■ Task objective ■
Find every line in the data that contains the word "Hiermee". Return each of those lines.

■ Input data ■
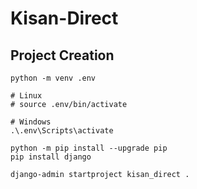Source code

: # Kisan-Direct


## Project Creation
```
python -m venv .env

# Linux
# source .env/bin/activate

# Windows
.\.env\Scripts\activate

python -m pip install --upgrade pip
pip install django

django-admin startproject kisan_direct .

```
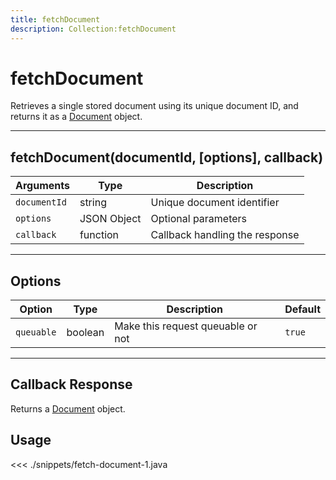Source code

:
 ```yaml
---
title: fetchDocument
description: Collection:fetchDocument
---
```


# fetchDocument

Retrieves a single stored document using its unique document ID, and returns it as a [Document](/sdk/android/3/controllers/document/) object.

---

## fetchDocument(documentId, [options], callback)

| Arguments    | Type        | Description                    |
| ------------ | ----------- | ------------------------------ |
| `documentId` | string      | Unique document identifier     |
| `options`    | JSON Object | Optional parameters            |
| `callback`   | function    | Callback handling the response |

---

## Options

| Option     | Type    | Description                       | Default |
| ---------- | ------- | --------------------------------- | ------- |
| `queuable` | boolean | Make this request queuable or not | `true`  |

---

## Callback Response

Returns a [Document](/sdk/android/3/controllers/document/) object.

## Usage

<<< ./snippets/fetch-document-1.java
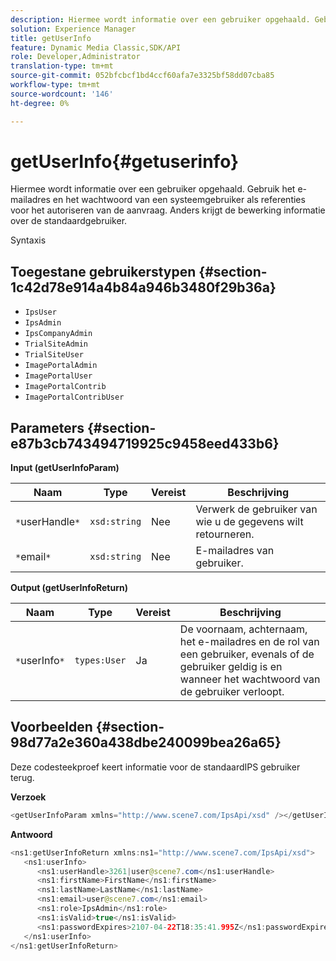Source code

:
 ```yaml
---
description: Hiermee wordt informatie over een gebruiker opgehaald. Gebruik het e-mailadres en het wachtwoord van een systeemgebruiker als referenties voor het autoriseren van de aanvraag. Anders krijgt de bewerking informatie over de standaardgebruiker.
solution: Experience Manager
title: getUserInfo
feature: Dynamic Media Classic,SDK/API
role: Developer,Administrator
translation-type: tm+mt
source-git-commit: 052bfcbcf1bd4ccf60afa7e3325bf58dd07cba85
workflow-type: tm+mt
source-wordcount: '146'
ht-degree: 0%

---
```



# getUserInfo{#getuserinfo}

Hiermee wordt informatie over een gebruiker opgehaald. Gebruik het e-mailadres en het wachtwoord van een systeemgebruiker als referenties voor het autoriseren van de aanvraag. Anders krijgt de bewerking informatie over de standaardgebruiker.

Syntaxis

## Toegestane gebruikerstypen {#section-1c42d78e914a4b84a946b3480f29b36a}

* `IpsUser`
* `IpsAdmin`
* `IpsCompanyAdmin`
* `TrialSiteAdmin`
* `TrialSiteUser`
* `ImagePortalAdmin`
* `ImagePortalUser`
* `ImagePortalContrib`
* `ImagePortalContribUser`

## Parameters {#section-e87b3cb743494719925c9458eed433b6}

**Input (getUserInfoParam)**

| Naam | Type | Vereist | Beschrijving |
|---|---|---|---|
| `*`userHandle`*` | `xsd:string` | Nee | Verwerk de gebruiker van wie u de gegevens wilt retourneren. |
| `*`email`*` | `xsd:string` | Nee | E-mailadres van gebruiker. |

**Output (getUserInfoReturn)**

| Naam | Type | Vereist | Beschrijving |
|---|---|---|---|
| `*`userInfo`*` | `types:User` | Ja | De voornaam, achternaam, het e-mailadres en de rol van een gebruiker, evenals of de gebruiker geldig is en wanneer het wachtwoord van de gebruiker verloopt. |

## Voorbeelden {#section-98d77a2e360a438dbe240099bea26a65}

Deze codesteekproef keert informatie voor de standaardIPS gebruiker terug.

**Verzoek**

```java
<getUserInfoParam xmlns="http://www.scene7.com/IpsApi/xsd" /></getUserInfoParam>
```

**Antwoord**

```java
<ns1:getUserInfoReturn xmlns:ns1="http://www.scene7.com/IpsApi/xsd"> 
   <ns1:userInfo> 
      <ns1:userHandle>3261|user@scene7.com</ns1:userHandle> 
      <ns1:firstName>FirstName</ns1:firstName> 
      <ns1:lastName>LastName</ns1:lastName> 
      <ns1:email>user@scene7.com</ns1:email> 
      <ns1:role>IpsAdmin</ns1:role> 
      <ns1:isValid>true</ns1:isValid> 
      <ns1:passwordExpires>2107-04-22T18:35:41.995Z</ns1:passwordExpires> 
   </ns1:userInfo> 
</ns1:getUserInfoReturn>
```


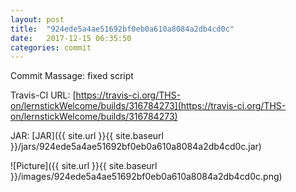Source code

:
 ```yaml
---
layout: post
title:  "924ede5a4ae51692bf0eb0a610a8084a2db4cd0c"
date:   2017-12-15 06:35:50
categories: commit
---
```


Commit Massage: fixed script  

Travis-CI URL: [https://travis-ci.org/THS-on/lernstickWelcome/builds/316784273](https://travis-ci.org/THS-on/lernstickWelcome/builds/316784273)

JAR: [JAR]({{ site.url }}{{ site.baseurl }}/jars/924ede5a4ae51692bf0eb0a610a8084a2db4cd0c.jar)

![Picture]({{ site.url }}{{ site.baseurl }}/images/924ede5a4ae51692bf0eb0a610a8084a2db4cd0c.png)

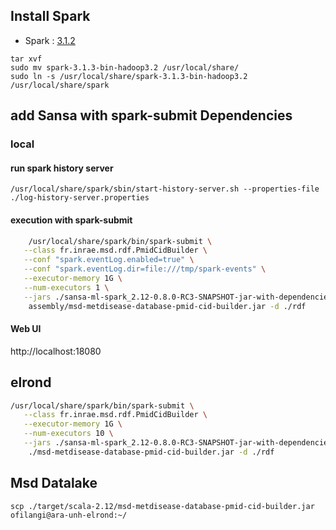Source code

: 
## Install Spark

- Spark : [3.1.2](https://dlcdn.apache.org/spark/spark-3.1.3/spark-3.1.3-bin-hadoop3.2.tgz) 

``` 
tar xvf 
sudo mv spark-3.1.3-bin-hadoop3.2 /usr/local/share/
sudo ln -s /usr/local/share/spark-3.1.3-bin-hadoop3.2 /usr/local/share/spark
```

## add Sansa with spark-submit Dependencies

### local

#### run spark history server

`/usr/local/share/spark/sbin/start-history-server.sh --properties-file ./log-history-server.properties`

#### execution with spark-submit

```sh
    /usr/local/share/spark/bin/spark-submit \
   --class fr.inrae.msd.rdf.PmidCidBuilder \
   --conf "spark.eventLog.enabled=true" \
   --conf "spark.eventLog.dir=file:///tmp/spark-events" \
   --executor-memory 1G \
   --num-executors 1 \
   --jars ./sansa-ml-spark_2.12-0.8.0-RC3-SNAPSHOT-jar-with-dependencies.jar \
    assembly/msd-metdisease-database-pmid-cid-builder.jar -d ./rdf
```
#### Web UI

http://localhost:18080

## elrond

```sh
/usr/local/share/spark/bin/spark-submit \
   --class fr.inrae.msd.rdf.PmidCidBuilder \
   --executor-memory 1G \
   --num-executors 10 \
   --jars ./sansa-ml-spark_2.12-0.8.0-RC3-SNAPSHOT-jar-with-dependencies.jar \
    ./msd-metdisease-database-pmid-cid-builder.jar -d ./rdf
```

## Msd Datalake
``` 
scp ./target/scala-2.12/msd-metdisease-database-pmid-cid-builder.jar ofilangi@ara-unh-elrond:~/
```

■ Exercise answer ■
description: Hiermee wordt informatie over een gebruiker opgehaald. Gebruik het e-mailadres en het wachtwoord van een systeemgebruiker als referenties voor het autoriseren van de aanvraag. Anders krijgt de bewerking informatie over de standaardgebruiker.
Hiermee wordt informatie over een gebruiker opgehaald. Gebruik het e-mailadres en het wachtwoord van een systeemgebruiker als referenties voor het autoriseren van de aanvraag. Anders krijgt de bewerking informatie over de standaardgebruiker.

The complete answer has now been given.